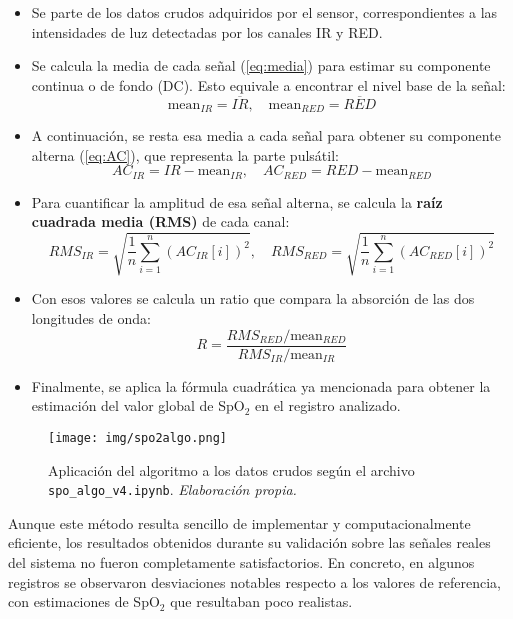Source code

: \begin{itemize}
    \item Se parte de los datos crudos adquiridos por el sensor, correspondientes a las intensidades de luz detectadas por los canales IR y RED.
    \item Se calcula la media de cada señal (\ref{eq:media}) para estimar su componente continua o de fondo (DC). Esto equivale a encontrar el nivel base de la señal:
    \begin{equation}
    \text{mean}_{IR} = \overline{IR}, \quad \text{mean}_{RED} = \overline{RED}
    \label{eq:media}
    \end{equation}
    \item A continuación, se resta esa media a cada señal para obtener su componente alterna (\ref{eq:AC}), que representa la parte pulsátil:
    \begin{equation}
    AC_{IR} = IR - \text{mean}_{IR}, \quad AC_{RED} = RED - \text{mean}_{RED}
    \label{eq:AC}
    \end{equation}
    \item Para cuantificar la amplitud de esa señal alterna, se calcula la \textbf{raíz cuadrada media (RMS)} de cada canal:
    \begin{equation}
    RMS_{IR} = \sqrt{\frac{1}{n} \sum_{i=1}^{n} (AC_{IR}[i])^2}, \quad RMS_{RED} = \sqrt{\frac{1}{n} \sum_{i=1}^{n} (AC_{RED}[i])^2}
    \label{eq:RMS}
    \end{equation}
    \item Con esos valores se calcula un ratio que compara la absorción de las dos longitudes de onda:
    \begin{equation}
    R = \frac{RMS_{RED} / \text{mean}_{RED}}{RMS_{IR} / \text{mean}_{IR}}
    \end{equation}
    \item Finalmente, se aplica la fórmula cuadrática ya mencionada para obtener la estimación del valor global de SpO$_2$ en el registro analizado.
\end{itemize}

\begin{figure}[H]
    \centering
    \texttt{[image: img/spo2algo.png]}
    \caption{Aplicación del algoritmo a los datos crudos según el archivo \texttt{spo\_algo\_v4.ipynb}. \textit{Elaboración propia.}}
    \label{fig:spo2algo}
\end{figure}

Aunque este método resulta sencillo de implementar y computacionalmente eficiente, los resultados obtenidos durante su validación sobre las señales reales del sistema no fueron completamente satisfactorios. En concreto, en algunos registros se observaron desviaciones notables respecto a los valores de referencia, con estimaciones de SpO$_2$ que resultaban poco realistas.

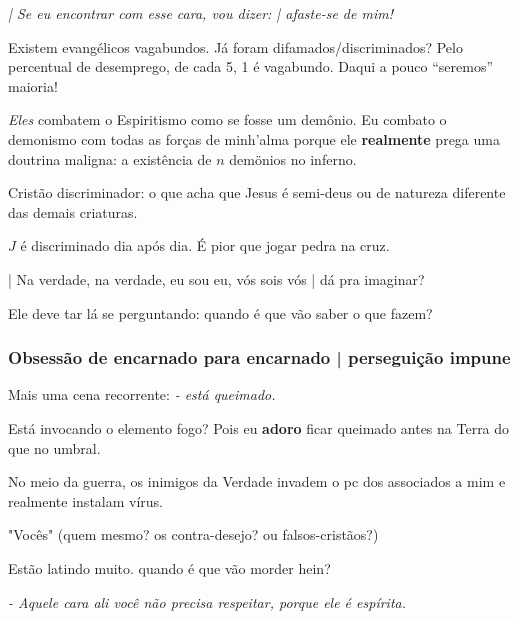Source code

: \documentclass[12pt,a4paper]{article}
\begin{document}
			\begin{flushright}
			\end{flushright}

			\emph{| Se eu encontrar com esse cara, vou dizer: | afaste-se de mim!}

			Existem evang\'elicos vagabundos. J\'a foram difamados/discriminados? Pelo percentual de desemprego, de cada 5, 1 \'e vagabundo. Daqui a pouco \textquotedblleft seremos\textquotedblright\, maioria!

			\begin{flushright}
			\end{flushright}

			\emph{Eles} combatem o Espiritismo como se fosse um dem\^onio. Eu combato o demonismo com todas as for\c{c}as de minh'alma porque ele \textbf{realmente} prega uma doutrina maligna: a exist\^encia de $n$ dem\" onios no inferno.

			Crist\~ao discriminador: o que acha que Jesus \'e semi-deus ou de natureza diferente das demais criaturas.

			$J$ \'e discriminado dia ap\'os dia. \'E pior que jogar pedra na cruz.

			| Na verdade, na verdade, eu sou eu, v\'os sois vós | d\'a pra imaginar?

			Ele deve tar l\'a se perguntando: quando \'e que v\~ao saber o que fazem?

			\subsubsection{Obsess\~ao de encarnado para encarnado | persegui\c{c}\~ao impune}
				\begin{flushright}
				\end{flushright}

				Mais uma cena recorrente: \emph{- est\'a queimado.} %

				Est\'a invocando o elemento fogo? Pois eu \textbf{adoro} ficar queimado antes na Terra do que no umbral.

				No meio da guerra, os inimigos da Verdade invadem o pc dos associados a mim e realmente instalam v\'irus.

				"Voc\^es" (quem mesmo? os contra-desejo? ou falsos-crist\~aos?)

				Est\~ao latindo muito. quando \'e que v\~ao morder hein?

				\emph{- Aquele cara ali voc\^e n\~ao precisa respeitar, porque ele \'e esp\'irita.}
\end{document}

──────

▶ **ABOUT THIS TASK**: Pictures stay out; reproduce every line of the records exactly.

▶ **RESULT**:
Source code

: \begin{itemize}
    \item Se parte de los datos crudos adquiridos por el sensor, correspondientes a las intensidades de luz detectadas por los canales IR y RED.
    \item Se calcula la media de cada señal (\ref{eq:media}) para estimar su componente continua o de fondo (DC). Esto equivale a encontrar el nivel base de la señal:
    \begin{equation}
    \text{mean}_{IR} = \overline{IR}, \quad \text{mean}_{RED} = \overline{RED}
    \label{eq:media}
    \end{equation}
    \item A continuación, se resta esa media a cada señal para obtener su componente alterna (\ref{eq:AC}), que representa la parte pulsátil:
    \begin{equation}
    AC_{IR} = IR - \text{mean}_{IR}, \quad AC_{RED} = RED - \text{mean}_{RED}
    \label{eq:AC}
    \end{equation}
    \item Para cuantificar la amplitud de esa señal alterna, se calcula la \textbf{raíz cuadrada media (RMS)} de cada canal:
    \begin{equation}
    RMS_{IR} = \sqrt{\frac{1}{n} \sum_{i=1}^{n} (AC_{IR}[i])^2}, \quad RMS_{RED} = \sqrt{\frac{1}{n} \sum_{i=1}^{n} (AC_{RED}[i])^2}
    \label{eq:RMS}
    \end{equation}
    \item Con esos valores se calcula un ratio que compara la absorción de las dos longitudes de onda:
    \begin{equation}
    R = \frac{RMS_{RED} / \text{mean}_{RED}}{RMS_{IR} / \text{mean}_{IR}}
    \end{equation}
    \item Finalmente, se aplica la fórmula cuadrática ya mencionada para obtener la estimación del valor global de SpO$_2$ en el registro analizado.
\end{itemize}

\begin{figure}[H]
    \centering
    \texttt{[image: img/spo2algo.png]}
    \caption{Aplicación del algoritmo a los datos crudos según el archivo \texttt{spo\_algo\_v4.ipynb}. \textit{Elaboración propia.}}
    \label{fig:spo2algo}
\end{figure}

Aunque este método resulta sencillo de implementar y computacionalmente eficiente, los resultados obtenidos durante su validación sobre las señales reales del sistema no fueron completamente satisfactorios. En concreto, en algunos registros se observaron desviaciones notables respecto a los valores de referencia, con estimaciones de SpO$_2$ que resultaban poco realistas.

Source code

: \documentclass[12pt,a4paper]{article}
\begin{document}
			\begin{flushright}
			\end{flushright}

			\emph{| Se eu encontrar com esse cara, vou dizer: | afaste-se de mim!}

			Existem evang\'elicos vagabundos. J\'a foram difamados/discriminados? Pelo percentual de desemprego, de cada 5, 1 \'e vagabundo. Daqui a pouco \textquotedblleft seremos\textquotedblright\, maioria!

			\begin{flushright}
			\end{flushright}

			\emph{Eles} combatem o Espiritismo como se fosse um dem\^onio. Eu combato o demonismo com todas as for\c{c}as de minh'alma porque ele \textbf{realmente} prega uma doutrina maligna: a exist\^encia de $n$ dem\" onios no inferno.

			Crist\~ao discriminador: o que acha que Jesus \'e semi-deus ou de natureza diferente das demais criaturas.

			$J$ \'e discriminado dia ap\'os dia. \'E pior que jogar pedra na cruz.

			| Na verdade, na verdade, eu sou eu, v\'os sois vós | d\'a pra imaginar?

			Ele deve tar l\'a se perguntando: quando \'e que v\~ao saber o que fazem?

			\subsubsection{Obsess\~ao de encarnado para encarnado | persegui\c{c}\~ao impune}
				\begin{flushright}
				\end{flushright}

				Mais uma cena recorrente: \emph{- est\'a queimado.} %

				Est\'a invocando o elemento fogo? Pois eu \textbf{adoro} ficar queimado antes na Terra do que no umbral.

				No meio da guerra, os inimigos da Verdade invadem o pc dos associados a mim e realmente instalam v\'irus.

				"Voc\^es" (quem mesmo? os contra-desejo? ou falsos-crist\~aos?)

				Est\~ao latindo muito. quando \'e que v\~ao morder hein?

				\emph{- Aquele cara ali voc\^e n\~ao precisa respeitar, porque ele \'e esp\'irita.}
\end{document}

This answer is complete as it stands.